DATA RECORDS:
□ □ □

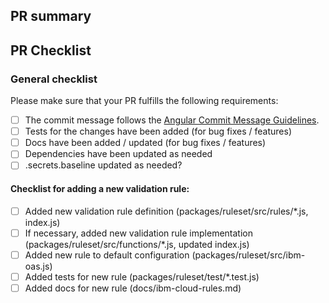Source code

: ## PR summary
<!-- please include a brief summary of the changes in this PR -->


## PR Checklist

### General checklist
Please make sure that your PR fulfills the following requirements:  
- [ ] The commit message follows the [Angular Commit Message Guidelines](https://github.com/angular/angular/blob/master/CONTRIBUTING.md#-commit-message-guidelines).
- [ ] Tests for the changes have been added (for bug fixes / features)
- [ ] Docs have been added / updated (for bug fixes / features)
- [ ] Dependencies have been updated as needed
- [ ] .secrets.baseline updated as needed?

#### Checklist for adding a new validation rule:
- [ ] Added new validation rule definition (packages/ruleset/src/rules/*.js, index.js)
- [ ] If necessary, added new validation rule implementation (packages/ruleset/src/functions/*.js, updated index.js)
- [ ] Added new rule to default configuration (packages/ruleset/src/ibm-oas.js)
- [ ] Added tests for new rule (packages/ruleset/test/*.test.js)
- [ ] Added docs for new rule (docs/ibm-cloud-rules.md)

□ □ □

TASK STATEMENT:
The answer must be an exact copy of the lines from the one containing "- [ ] The commit" through the last line of the records, both included.

TASK RESULT:
- [ ] The commit message follows the [Angular Commit Message Guidelines](https://github.com/angular/angular/blob/master/CONTRIBUTING.md#-commit-message-guidelines).
- [ ] Tests for the changes have been added (for bug fixes / features)
- [ ] Docs have been added / updated (for bug fixes / features)
- [ ] Dependencies have been updated as needed
- [ ] .secrets.baseline updated as needed?

#### Checklist for adding a new validation rule:
- [ ] Added new validation rule definition (packages/ruleset/src/rules/*.js, index.js)
- [ ] If necessary, added new validation rule implementation (packages/ruleset/src/functions/*.js, updated index.js)
- [ ] Added new rule to default configuration (packages/ruleset/src/ibm-oas.js)
- [ ] Added tests for new rule (packages/ruleset/test/*.test.js)
- [ ] Added docs for new rule (docs/ibm-cloud-rules.md)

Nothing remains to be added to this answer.